I urge you to set aside a few months and read some of the comments. Join the discussion. Should I have been so sensitive about my big, naked butt? Were we wrong to order the hot dogs? Why is Dave called Sky Dog? Would you ever visit such a resort?

This re-post serves as my official announcement: I’m going back. Sky Dog and I will visit PSC this summer AFTER the Nudes-a-Poppin’ show is well out of the way, when the water is warmer, and when the people are nakeder.

And, yes, we’re going to the snack bar.

Stay tuned to hear all about it.

_________________________

I wanna be a nudist
And live by the sea

happy-sun.jpg

Photo courtesy of Free Images

I am not a nudist. But I’ve been on three nude beach adventures, twice at resorts in Jamaica and once at Haulover Beach in Miami.
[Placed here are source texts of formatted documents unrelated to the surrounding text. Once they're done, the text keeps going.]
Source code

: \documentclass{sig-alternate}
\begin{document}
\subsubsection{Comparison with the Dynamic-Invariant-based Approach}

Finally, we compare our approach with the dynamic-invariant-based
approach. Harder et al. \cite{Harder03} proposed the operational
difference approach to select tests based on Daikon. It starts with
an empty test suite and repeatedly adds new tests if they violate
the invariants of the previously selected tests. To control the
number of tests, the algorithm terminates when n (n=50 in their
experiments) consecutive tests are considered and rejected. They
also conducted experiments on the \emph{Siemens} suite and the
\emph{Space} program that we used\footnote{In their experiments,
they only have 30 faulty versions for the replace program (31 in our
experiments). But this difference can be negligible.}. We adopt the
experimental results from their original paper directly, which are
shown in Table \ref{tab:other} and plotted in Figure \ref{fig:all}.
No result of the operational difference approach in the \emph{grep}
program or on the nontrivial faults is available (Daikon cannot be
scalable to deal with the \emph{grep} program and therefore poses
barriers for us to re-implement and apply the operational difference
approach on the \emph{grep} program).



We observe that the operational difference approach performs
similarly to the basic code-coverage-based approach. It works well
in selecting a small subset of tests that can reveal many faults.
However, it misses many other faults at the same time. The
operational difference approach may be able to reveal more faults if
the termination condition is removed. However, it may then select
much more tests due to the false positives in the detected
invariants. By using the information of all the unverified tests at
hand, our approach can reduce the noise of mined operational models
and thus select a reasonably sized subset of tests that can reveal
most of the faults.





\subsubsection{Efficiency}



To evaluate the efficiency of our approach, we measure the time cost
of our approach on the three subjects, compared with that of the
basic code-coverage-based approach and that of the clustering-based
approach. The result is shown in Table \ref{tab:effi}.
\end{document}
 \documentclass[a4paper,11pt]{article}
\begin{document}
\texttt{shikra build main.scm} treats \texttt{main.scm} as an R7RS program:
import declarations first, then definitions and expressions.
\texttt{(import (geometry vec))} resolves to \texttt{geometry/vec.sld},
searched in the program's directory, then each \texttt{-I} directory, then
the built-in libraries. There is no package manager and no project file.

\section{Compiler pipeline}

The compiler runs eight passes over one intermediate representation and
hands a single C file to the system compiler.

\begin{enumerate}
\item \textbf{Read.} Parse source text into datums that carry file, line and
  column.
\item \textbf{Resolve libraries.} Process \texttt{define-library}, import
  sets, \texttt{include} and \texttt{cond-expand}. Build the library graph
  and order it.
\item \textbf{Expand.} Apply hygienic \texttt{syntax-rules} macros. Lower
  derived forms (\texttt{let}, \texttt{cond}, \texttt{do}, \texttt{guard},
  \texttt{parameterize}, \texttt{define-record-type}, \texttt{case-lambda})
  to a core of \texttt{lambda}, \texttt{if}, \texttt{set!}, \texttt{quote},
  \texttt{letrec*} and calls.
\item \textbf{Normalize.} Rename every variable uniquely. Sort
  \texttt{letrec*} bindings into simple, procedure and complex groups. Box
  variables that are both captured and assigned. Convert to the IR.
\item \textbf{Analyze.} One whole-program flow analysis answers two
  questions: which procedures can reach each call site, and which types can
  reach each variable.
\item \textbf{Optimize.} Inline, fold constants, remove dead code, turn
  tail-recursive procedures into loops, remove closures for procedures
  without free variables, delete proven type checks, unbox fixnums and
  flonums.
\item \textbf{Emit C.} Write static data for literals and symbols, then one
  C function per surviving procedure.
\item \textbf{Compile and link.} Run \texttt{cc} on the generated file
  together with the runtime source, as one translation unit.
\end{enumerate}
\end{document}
For me to be nude in public there must be

a beach or pool
total strangers
no clothed people
no bowling

But this summer we decided to try out something a little closer to home.

The Ponderosa Sun Club (sort of not safe for work) in Roselawn, Indiana, sounds innocuous enough until you find out they’re famous for their “Nudes-a-Poppin” (definitely not safe for work) pageants.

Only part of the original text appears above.